- [Data for this exercise]
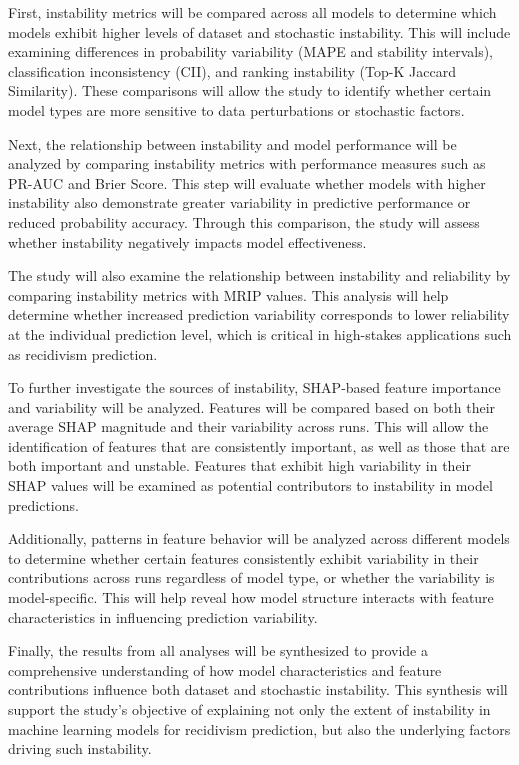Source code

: \documentclass[12pt]{article}
\begin{document}
\begin{enumerate}
  First, instability metrics will be compared across all models to determine which models exhibit higher levels of dataset and stochastic instability. This will include examining differences in probability variability (MAPE and stability intervals), classification inconsistency (CII), and ranking instability (Top-K Jaccard Similarity). These comparisons will allow the study to identify whether certain model types are more sensitive to data perturbations or stochastic factors.

  Next, the relationship between instability and model performance will be analyzed by comparing instability metrics with performance measures such as PR-AUC and Brier Score. This step will evaluate whether models with higher instability also demonstrate greater variability in predictive performance or reduced probability accuracy. Through this comparison, the study will assess whether instability negatively impacts model effectiveness.

  The study will also examine the relationship between instability and reliability by comparing instability metrics with MRIP values. This analysis will help determine whether increased prediction variability corresponds to lower reliability at the individual prediction level, which is critical in high-stakes applications such as recidivism prediction.

  To further investigate the sources of instability, SHAP-based feature importance and variability will be analyzed. Features will be compared based on both their average SHAP magnitude and their variability across runs. This will allow the identification of features that are consistently important, as well as those that are both important and unstable. Features that exhibit high variability in their SHAP values will be examined as potential contributors to instability in model predictions.

  Additionally, patterns in feature behavior will be analyzed across different models to determine whether certain features consistently exhibit variability in their contributions across runs regardless of model type, or whether the variability is model-specific. This will help reveal how model structure interacts with feature characteristics in influencing prediction variability.

  Finally, the results from all analyses will be synthesized to provide a comprehensive understanding of how model characteristics and feature contributions influence both dataset and stochastic instability. This synthesis will support the study's objective of explaining not only the extent of instability in machine learning models for recidivism prediction, but also the underlying factors driving such instability.
\end{enumerate}
\newpage
\end{document}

- [Task statement]
Pictures in the records above are left out; print everything else exactly as written.

- [Final answer]
Source code

: \documentclass[12pt]{article}
\begin{document}
\begin{enumerate}
  First, instability metrics will be compared across all models to determine which models exhibit higher levels of dataset and stochastic instability. This will include examining differences in probability variability (MAPE and stability intervals), classification inconsistency (CII), and ranking instability (Top-K Jaccard Similarity). These comparisons will allow the study to identify whether certain model types are more sensitive to data perturbations or stochastic factors.

  Next, the relationship between instability and model performance will be analyzed by comparing instability metrics with performance measures such as PR-AUC and Brier Score. This step will evaluate whether models with higher instability also demonstrate greater variability in predictive performance or reduced probability accuracy. Through this comparison, the study will assess whether instability negatively impacts model effectiveness.

  The study will also examine the relationship between instability and reliability by comparing instability metrics with MRIP values. This analysis will help determine whether increased prediction variability corresponds to lower reliability at the individual prediction level, which is critical in high-stakes applications such as recidivism prediction.

  To further investigate the sources of instability, SHAP-based feature importance and variability will be analyzed. Features will be compared based on both their average SHAP magnitude and their variability across runs. This will allow the identification of features that are consistently important, as well as those that are both important and unstable. Features that exhibit high variability in their SHAP values will be examined as potential contributors to instability in model predictions.

  Additionally, patterns in feature behavior will be analyzed across different models to determine whether certain features consistently exhibit variability in their contributions across runs regardless of model type, or whether the variability is model-specific. This will help reveal how model structure interacts with feature characteristics in influencing prediction variability.

  Finally, the results from all analyses will be synthesized to provide a comprehensive understanding of how model characteristics and feature contributions influence both dataset and stochastic instability. This synthesis will support the study's objective of explaining not only the extent of instability in machine learning models for recidivism prediction, but also the underlying factors driving such instability.
\end{enumerate}
\newpage
\end{document}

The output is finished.